«Eh bien, en voici un qui est très clairement avoué, et par lui-même, dans son propre livre Le Serpent de la Genèse, à la page 477. Cet envoûtement—le plus terrible parce qu'il est collectif—était dirigé depuis longtemps déjà contre l'abbé Boullan, dit le docteur Baptiste, ce vieillard à qui les douleurs et les épreuves de sa vie avaient enlevé bien des forces.

«M. de Guaita a écrit ceci:

«... Dès le retour de M. Wirth, examen fait des pièces nouvelles, les occultistes réunis en Tribunal d'honneur, prononcèrent la condamnation du docteur Baptiste à l'unanimité des voix (23 mai 1889). Elle lui fut signifiée le lendemain...»

«... Que M. de Guaita ne vienne pas nous dire que sa condamnation était une condamnation platonique... La haine inexorable qu'il avait vouée au docteur Boullan, haine dont il avait créé le réseau serré et menaçant dans le coeur de tous ses amis, à lui Guaita, cette haine inexorable se resserrait de plus en plus, comme un étau de courroux contre cette victime solitaire.

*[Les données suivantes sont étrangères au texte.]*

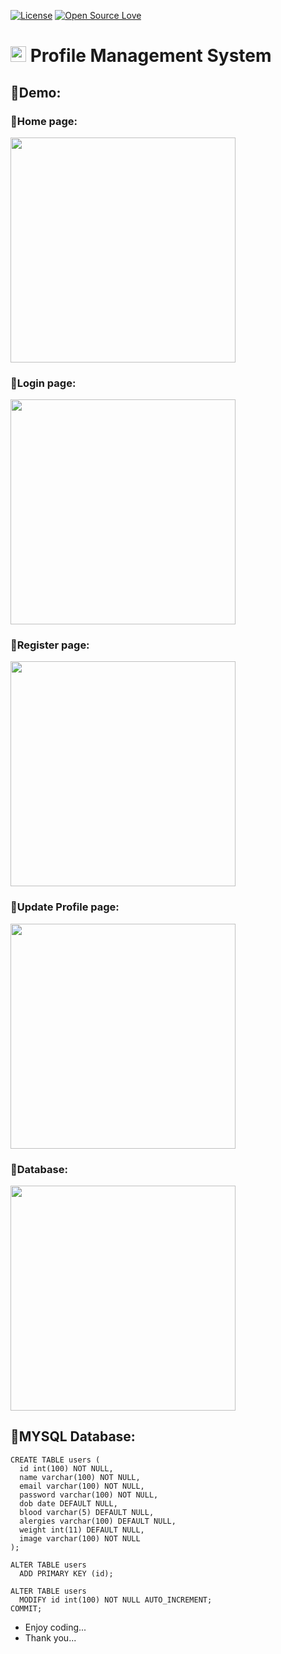 [![License](https://img.shields.io/github/license/imhemantchaubey/profile-management-system)](https://opensource.org/licenses/gpl-license)
[![Open Source Love](https://badges.frapsoft.com/os/v1/open-source.svg?v=102)](https://opensource.org/licenses/gpl-license)

# <img src="https://cdn.pixabay.com/photo/2020/07/14/13/07/icon-5404125_1280.png" width="25"> Profile Management System

## 📌Demo:

### 📌Home page:
<img src="https://user-images.githubusercontent.com/89316018/179353169-491481b5-b90a-4528-ade1-38758d0dcd7c.gif" height="360">

### 📌Login page:
<img src="https://user-images.githubusercontent.com/89316018/179353190-8a74b9b7-7a46-40b3-8367-8b0c0e167ef7.gif" height="360">

### 📌Register page:
<img src="https://user-images.githubusercontent.com/89316018/179353205-8bc145fd-b9a6-4c1d-abe4-c9dca37da856.gif" height="360">

### 📌Update Profile page:
<img src="https://user-images.githubusercontent.com/89316018/179353220-02c62aec-d1df-478f-928d-4f0bcc975da5.gif" height="360">

### 📌Database:
<img src="https://user-images.githubusercontent.com/89316018/179353233-6db96c5d-f9d4-49bc-b34d-70047be73b6b.gif" height="360">

## 📌MYSQL Database:
```
CREATE TABLE users (
  id int(100) NOT NULL,
  name varchar(100) NOT NULL,
  email varchar(100) NOT NULL,
  password varchar(100) NOT NULL,
  dob date DEFAULT NULL,
  blood varchar(5) DEFAULT NULL,
  alergies varchar(100) DEFAULT NULL,
  weight int(11) DEFAULT NULL,
  image varchar(100) NOT NULL
);

ALTER TABLE users
  ADD PRIMARY KEY (id);

ALTER TABLE users
  MODIFY id int(100) NOT NULL AUTO_INCREMENT;
COMMIT;
```

- Enjoy coding...
- Thank you... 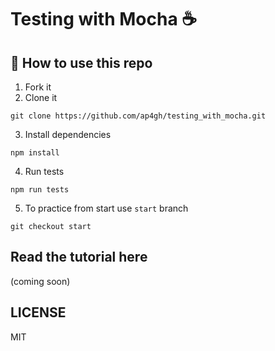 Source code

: # Testing with Mocha ☕️

## 🤷‍ How to use this repo
1. Fork it
2. Clone it
```
git clone https://github.com/ap4gh/testing_with_mocha.git
```
3. Install dependencies
```
npm install
```
4. Run tests
```
npm run tests
```
5. To practice from start use `start` branch
```
git checkout start
```

## Read the tutorial here

(coming soon)

## LICENSE

MIT
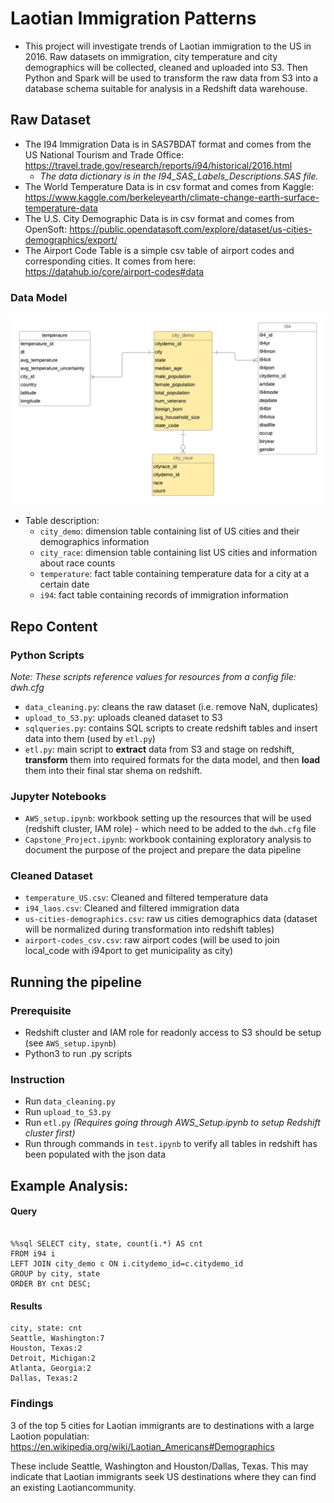 # Laotian Immigration Patterns
- This project will investigate trends of Laotian immigration to the US in 2016. Raw datasets on immigration, city temperature and city demographics will be collected, cleaned and uploaded into S3. Then Python and Spark will be used to transform the raw data from S3 into a database schema suitable for analysis in a Redshift data warehouse. 

## Raw Dataset
- The I94 Immigration Data is in SAS7BDAT format and comes from the US National Tourism and Trade Office: https://travel.trade.gov/research/reports/i94/historical/2016.html 
    - _The data dictionary is in the I94_SAS_Labels_Descriptions.SAS file._
- The World Temperature Data is in csv format and comes from Kaggle: https://www.kaggle.com/berkeleyearth/climate-change-earth-surface-temperature-data
- The U.S. City Demographic Data is in csv format and comes from OpenSoft: https://public.opendatasoft.com/explore/dataset/us-cities-demographics/export/
- The Airport Code Table is a simple csv table of airport codes and corresponding cities. It comes from here: https://datahub.io/core/airport-codes#data

### Data Model

 ![star schema](https://github.com/rphila/Data-Engineering/blob/master/Capstone_Project/img/star_schema.png)
  
  - Table description:
    - `city_demo`: dimension table containing list of US cities and their demographics information
    - `city_race`: dimension table containing list US cities and information about race counts
    - `temperature`: fact table containing temperature data for a city at a certain date
    - `i94`: fact table containing records of immigration information
    

## Repo Content      
### Python Scripts
_Note: These scripts reference values for resources from a config file: dwh.cfg_

- `data_cleaning.py`: cleans the raw dataset (i.e. remove NaN, duplicates)
- `upload_to_S3.py`: uploads cleaned dataset to S3
- `sqlqueries.py`: contains SQL scripts to create redshift tables and insert data into them (used by `etl.py`)
- `etl.py`: main script to __extract__ data from S3 and stage on redshift, __transform__ them into required formats for the data model, and then __load__ them into their final star shema on redshift.

### Jupyter Notebooks
- `AWS_setup.ipynb`: workbook setting up the resources that will be used (redshift cluster, IAM role) - which need to be added to the `dwh.cfg` file
- `Capstone_Project.ipynb`: workbook containing exploratory analysis to document the purpose of the project and prepare the data pipeline

### Cleaned Dataset
- `temperature_US.csv`: Cleaned and filtered temperature data
- `i94_laos.csv`: Cleaned and filtered immigration data
- `us-cities-demographics.csv`: raw us cities demographics data (dataset will be normalized during transformation into redshift tables)
- `airport-codes_csv.csv`: raw airport codes (will be used to join local_code with i94port to get municipality as city)

## Running the pipeline
### Prerequisite
 - Redshift cluster and IAM role for readonly access to S3 should be setup (see `AWS_setup.ipynb`)
 - Python3 to run .py scripts

### Instruction
 - Run `data_cleaning.py`
 - Run `upload_to_S3.py`
 - Run `etl.py` _(Requires going through AWS_Setup.ipynb to setup Redshift cluster first)_
 - Run through commands in `test.ipynb` to verify all tables in redshift has been populated with the json data
 

## Example Analysis:
#### Query

```# Top city destination for Laotion immigrants in 2016

%%sql SELECT city, state, count(i.*) AS cnt
FROM i94 i 
LEFT JOIN city_demo c ON i.citydemo_id=c.citydemo_id
GROUP by city, state
ORDER BY cnt DESC;
```

#### Results
```
city, state: cnt
Seattle, Washington:7
Houston, Texas:2
Detroit, Michigan:2
Atlanta, Georgia:2
Dallas, Texas:2
```
### Findings

3 of the top 5 cities for Laotian immigrants are to destinations with a large Laotion populatian: https://en.wikipedia.org/wiki/Laotian_Americans#Demographics

These include Seattle, Washington and Houston/Dallas, Texas. This may indicate that Laotian immigrants seek US destinations where they can  find an existing Laotiancommunity.

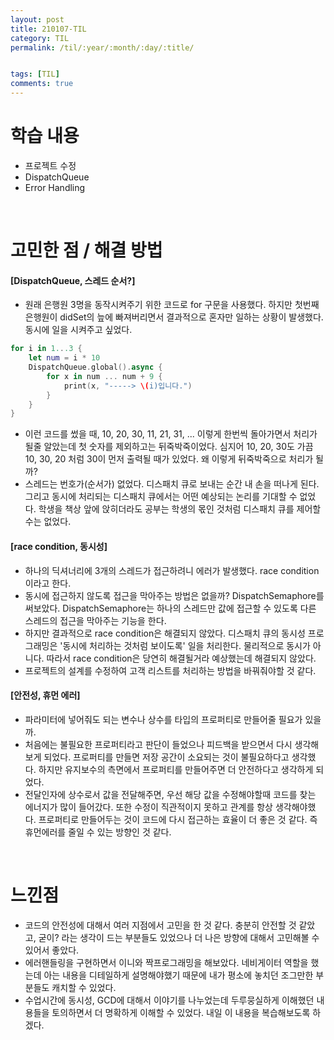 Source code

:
 ```yaml
---
layout: post
title: 210107-TIL
category: TIL
permalink: /til/:year/:month/:day/:title/


tags: [TIL]
comments: true
---
```


# 학습 내용
- 프로젝트 수정
- DispatchQueue
- Error Handling

<br>

# 고민한 점 / 해결 방법

####  [DispatchQueue, 스레드 순서?]
- 원래 은행원 3명을 동작시켜주기 위한 코드로 for 구문을 사용했다. 하지만 첫번째 은행원이 didSet의 늪에 빠져버리면서 결과적으로 혼자만 일하는 상황이 발생했다. 동시에 일을 시켜주고 싶었다.

```swift
for i in 1...3 {
    let num = i * 10
    DispatchQueue.global().async {
        for x in num ... num + 9 {
            print(x, "-----> \(i)입니다.")
        }
    }
}
```

- 이런 코드를 썼을 때, 10, 20, 30, 11, 21, 31, ... 이렇게 한번씩 돌아가면서 처리가 될줄 알았는데 첫 숫자를 제외하고는 뒤죽박죽이었다. 심지어 10, 20, 30도 가끔  10, 30, 20 처럼 30이 먼저 출력될 때가 있었다. 왜 이렇게 뒤죽박죽으로 처리가 될까?
- 스레드는 번호가(순서가) 없었다. 디스패치 큐로 보내는 순간 내 손을 떠나게 된다. 그리고 동시에 처리되는 디스패치 큐에서는 어떤 예상되는 논리를 기대할 수 없었다. 학생을 책상 앞에 앉히더라도 공부는 학생의 몫인 것처럼 디스패치 큐를 제어할 수는 없었다.

#### [race condition, 동시성]
- 하나의 딕셔너리에 3개의 스레드가 접근하려니 에러가 발생했다. race condition이라고 한다.
- 동시에 접근하지 않도록 접근을 막아주는 방법은 없을까? DispatchSemaphore를 써보았다. DispatchSemaphore는 하나의 스레드만 값에 접근할 수 있도록 다른 스레드의 접근을 막아주는 기능을 한다.
- 하지만 결과적으로 race condition은 해결되지 않았다. 디스패치 큐의 동시성 프로그래밍은 '동시에 처리하는 것처럼 보이도록' 일을 처리한다. 물리적으로 동시가 아니다. 따라서 race condition은 당연히 해결될거라 예상했는데 해결되지 않았다.
- 프로젝트의 설계를 수정하여 고객 리스트를 처리하는 방법을 바꿔줘야할 것 같다.

#### [안전성, 휴먼 에러]
- 파라미터에 넣어줘도 되는 변수나 상수를 타입의 프로퍼티로 만들어줄 필요가 있을까.
- 처음에는 불필요한 프로퍼티라고 판단이 들었으나 피드백을 받으면서 다시 생각해보게 되었다. 프로퍼티를 만들면 저장 공간이 소요되는 것이 불필요하다고 생각했다. 하지만 유지보수의 측면에서 프로퍼티를 만들어주면 더 안전하다고 생각하게 되었다.
- 전달인자에 상수로서 값을 전달해주면, 우선 해당 값을 수정해야할때 코드를 찾는 에너지가 많이 들어갔다. 또한 수정이 직관적이지 못하고 관계를 항상 생각해야했다. 프로퍼티로 만들어두는 것이 코드에 다시 접근하는 효율이 더 좋은 것 같다. 즉 휴먼에러를 줄일 수 있는 방향인 것 같다.

<br>

# 느낀점
- 코드의 안전성에 대해서 여러 지점에서 고민을 한 것 같다. 충분히 안전할 것 같았고, 굳이? 라는 생각이 드는 부분들도 있었으나 더 나은 방향에 대해서 고민해볼 수 있어서 좋았다.
- 에러핸들링을 구현하면서 이니와 짝프로그래밍을 해보았다. 네비게이터 역할을 했는데 아는 내용을 디테일하게 설명해야했기 때문에 내가 평소에 놓치던 조그만한 부분들도 캐치할 수 있었다.
- 수업시간에 동시성, GCD에 대해서 이야기를 나누었는데 두루뭉실하게 이해했던 내용들을 토의하면서 더 명확하게 이해할 수 있었다. 내일 이 내용을 복습해보도록 하겠다.
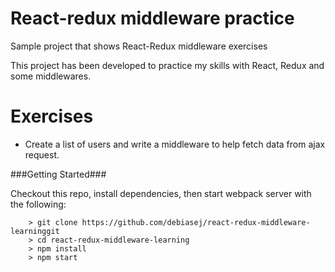 # React-redux middleware practice

Sample project that shows React-Redux middleware exercises

This project has been developed to practice my skills with React, Redux and some middlewares.

# Exercises

- Create a list of users and write a middleware to help fetch data from ajax request.

###Getting Started###

Checkout this repo, install dependencies, then start webpack server with the following:

```
	> git clone https://github.com/debiasej/react-redux-middleware-learninggit
	> cd react-redux-middleware-learning
	> npm install
	> npm start
```
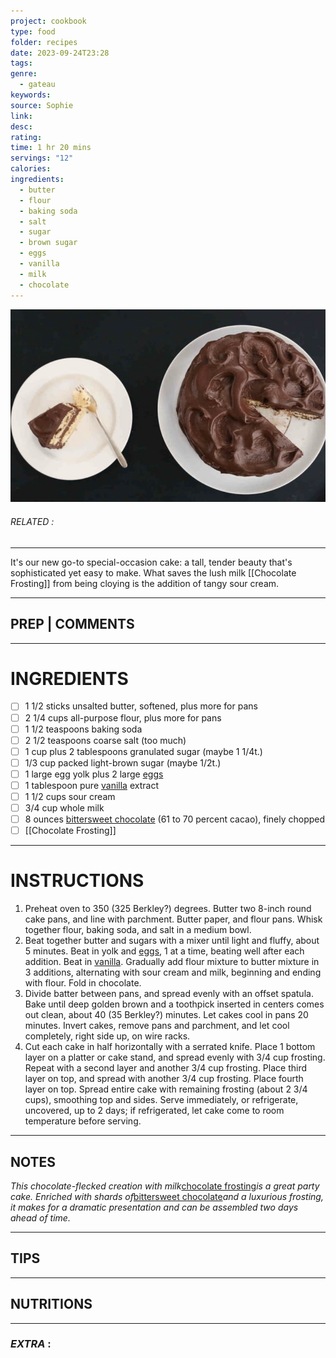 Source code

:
 ```yaml
---
project: cookbook
type: food
folder: recipes
date: 2023-09-24T23:28
tags: 
genre:
  - gateau
keywords: 
source: Sophie
link: 
desc: 
rating: 
time: 1 hr 20 mins
servings: "12"
calories: 
ingredients:
  - butter
  - flour
  - baking soda
  - salt
  - sugar
  - brown sugar
  - eggs
  - vanilla
  - milk
  - chocolate
---
```


![IMAGE](image_325.png)

###### *RELATED* : 
---
It's our new go-to special-occasion cake: a tall, tender beauty that's sophisticated yet easy to make. What saves the lush milk [[Chocolate Frosting]] from being cloying is the addition of tangy sour cream.

---
## PREP | COMMENTS



---
# INGREDIENTS

- [ ] 1 1/2 sticks unsalted butter, softened, plus more for pans
- [ ] 2 1/4 cups all-purpose flour, plus more for pans
- [ ] 1 1/2 teaspoons baking soda
- [ ] 2 1/2 teaspoons coarse salt (too much)
- [ ] 1 cup plus 2 tablespoons granulated sugar (maybe 1 1/4t.)
- [ ] 1/3 cup packed light-brown sugar (maybe 1/2t.)
- [ ] 1 large egg yolk plus 2 large [eggs](http://www.marthastewart.com/dap/term/1002?lc=int_mb_1001)
- [ ] 1 tablespoon pure [vanilla](http://www.marthastewart.com/dap/term/1310?lc=int_mb_1001) extract
- [ ] 1 1/2 cups sour cream
- [ ] 3/4 cup whole milk
- [ ] 8 ounces [bittersweet chocolate](http://www.marthastewart.com/dap/term/1178?lc=int_mb_1001) (61 to 70 percent cacao), finely chopped
- [ ] [[Chocolate Frosting]]

---
# INSTRUCTIONS

1. Preheat oven to 350 (325 Berkley?) degrees. Butter two 8-inch round cake pans, and line with parchment. Butter paper, and flour pans. Whisk together flour, baking soda, and salt in a medium bowl.
2. Beat together butter and sugars with a mixer until light and fluffy, about 5 minutes. Beat in yolk and [eggs](http://www.marthastewart.com/dap/term/1002?lc=int_mb_1001), 1 at a time, beating well after each addition. Beat in [vanilla](http://www.marthastewart.com/dap/term/1310?lc=int_mb_1001). Gradually add flour mixture to butter mixture in 3 additions, alternating with sour cream and milk, beginning and ending with flour. Fold in chocolate.
3. Divide batter between pans, and spread evenly with an offset spatula. Bake until deep golden brown and a toothpick inserted in centers comes out clean, about 40 (35 Berkley?) minutes. Let cakes cool in pans 20 minutes. Invert cakes, remove pans and parchment, and let cool completely, right side up, on wire racks.
4. Cut each cake in half horizontally with a serrated knife. Place 1 bottom layer on a platter or cake stand, and spread evenly with 3/4 cup frosting. Repeat with a second layer and another 3/4 cup frosting. Place third layer on top, and spread with another 3/4 cup frosting. Place fourth layer on top. Spread entire cake with remaining frosting (about 2 3/4 cups), smoothing top and sides. Serve immediately, or refrigerate, uncovered, up to 2 days; if refrigerated, let cake come to room temperature before serving.

---
## NOTES

_This chocolate-flecked creation with milk_[chocolate frosting](http://www.marthastewart.com/350198/chocolate-frosting?lc=int_mb_1001)_is a great party cake. Enriched with shards of_[bittersweet chocolate](http://www.marthastewart.com/dap/term/1178?lc=int_mb_1001)_and a luxurious frosting, it makes for a dramatic presentation and can be assembled two days ahead of time._

---
## TIPS



---
## NUTRITIONS



---
### *EXTRA* :



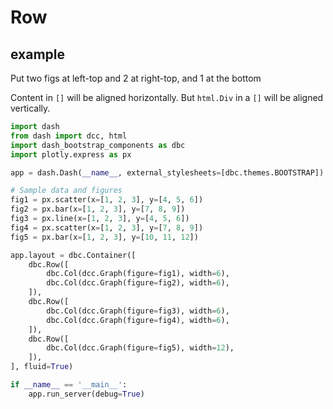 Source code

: # Row

## example
Put two figs at left-top and 2 at right-top, and 1 at the bottom

Content in `[]` will be aligned horizontally. But `html.Div` in a `[]` will be aligned vertically.
```py
import dash
from dash import dcc, html
import dash_bootstrap_components as dbc
import plotly.express as px

app = dash.Dash(__name__, external_stylesheets=[dbc.themes.BOOTSTRAP])

# Sample data and figures
fig1 = px.scatter(x=[1, 2, 3], y=[4, 5, 6])
fig2 = px.bar(x=[1, 2, 3], y=[7, 8, 9])
fig3 = px.line(x=[1, 2, 3], y=[4, 5, 6])
fig4 = px.scatter(x=[1, 2, 3], y=[7, 8, 9])
fig5 = px.bar(x=[1, 2, 3], y=[10, 11, 12])

app.layout = dbc.Container([
    dbc.Row([
        dbc.Col(dcc.Graph(figure=fig1), width=6),
        dbc.Col(dcc.Graph(figure=fig2), width=6),
    ]),
    dbc.Row([
        dbc.Col(dcc.Graph(figure=fig3), width=6),
        dbc.Col(dcc.Graph(figure=fig4), width=6),
    ]),
    dbc.Row([
        dbc.Col(dcc.Graph(figure=fig5), width=12),
    ]),
], fluid=True)

if __name__ == '__main__':
    app.run_server(debug=True)
```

«De cette condamnation, il y a l'une de ces trois conclusions à tirer:

«1º Ou M. de Guaita a plaisanté... il n'y avait pas de quoi et je dois dire que ce n'est point son habitude...;

«2º Ou M. de Guaita est insensé, condamnant quelqu'un en l'air, sans efficacité, sans qu'il y ait une sanction à ses paroles;

«3º Ou M. de Guaita a écrit, en toute connaissance de cause et d'effet, une sentence dont il savait la portée et dont il pouvait diriger les funestes applications. Condamnant Boullan, il était sûr, dans ce cas, de faire exécuter cette condamnation. Et alors je laisse à mes lecteurs et à lui-même, Stanislas de Guaita, le soin de qualifier une aussi cruelle conduite...»

Cette fois, de Guaita s'émut. Aux accusations de Huysmans et de Jules Bois, il répondit, dans le Gil Blas du 15 janvier:

«Voici plusieurs jours que la presse colporte sur mon compte certains ragots, d'un ridicule plus infamant, en vérité, pour les malveillants ou les naïfs qui ont lancé ce canard, que pour moi-même, aux trousses duquel il s'acharne.